MY FIFTH GRADE BUDDIES WITH THE CUSTODIAN. People were a study to me from early in my life. Time moved slower then, giving me lots of time to take note, eavesdrop, and think about the people in my life. Being alone a lot fed that too.
I took tap dancing lessons for about 4 months when I was 7 or 8. I could get there because the bus stopped near the front of our house. It was always the same driver. He promised Mom that he would tell me when to get off across the street from Mr. Tucci’s house, wait until I crossed safely and be sure to pick me up a half hour later on his return run. There were five other girls my age in the class in Mr. Tucci’s basement. I was a klutz much better at climbing trees than tap, tap, tapping. I loved the shiny patent leather shoes with the metal tips that held a penny inside. But the dance routine was too boring. I didn’t belong and never got to perform at the end of the year. The tap shoes went into the drawer in the old oak bureau in the attic.
Athletics were much more my style. With two brothers in the house, I brought home the only baseball trophy. At this time, my one-day-to-be-step-father Joe had brought a bat for my brother Bob. I whined that he didn’t bring me anything. I really wanted a set of paints and brushes. He didn’t know anything about paints and brushes so be took me to buy a baseball glove. I couldn’t get to all my games because Mom didn’t drive and I rarely had a way to get there.
When I was 12 Joe took me twice on Friday nights to watch wrestling matches (not anything he enjoyed) that a friend of mine was in. He thought I liked wrestling, but it was the boy I wanted to see. I promised him I would come see him wrestle. Joe was helping me to keep that promise.
On a summer day I rode my bike several blocks to play with Marilyn. She couldn’t come out to play because she suffered from asthma. Sometimes she was okay enough to play board games. This was my first exposure to the Ouija Board.
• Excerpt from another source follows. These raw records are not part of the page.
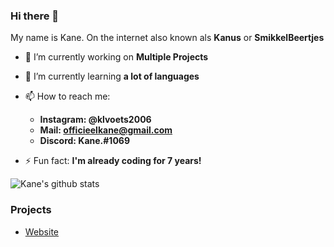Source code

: ### Hi there 👋
My name is Kane. On the internet also known als **Kanus** or **SmikkelBeertjes**
- 🔭 I’m currently working on **Multiple Projects** 
- 🌱 I’m currently learning **a lot of languages**
- 📫 How to reach me:
  - **Instagram: @klvoets2006**
  - **Mail: officieelkane@gmail.com**
  - **Discord: Kane.#1069**
  
- ⚡ Fun fact: **I'm already coding for 7 years!**

![Kane's github stats](https://github-readme-stats.vercel.app/api?username=kanetjuh)

### Projects
- [Website](https://kanus.me)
Finding Marilyn healthy enough didn’t happen often enough to make the long trek out to her house more than once a week. Her parents thanked me for coming, telling me that I was important to Marilyn and the only girl who came to play with her.
Within the year she moved across the Delaware River to Yardley, Pennsylvania. Her folks came to pick me up at home to spend a day with her and then brought me home again. That was just a one-time happening. But it took me to see new territory, opened my horizons, let me know there was more than my neighborhood. It also taught me compassion for the restrictive life Marilyn had to live.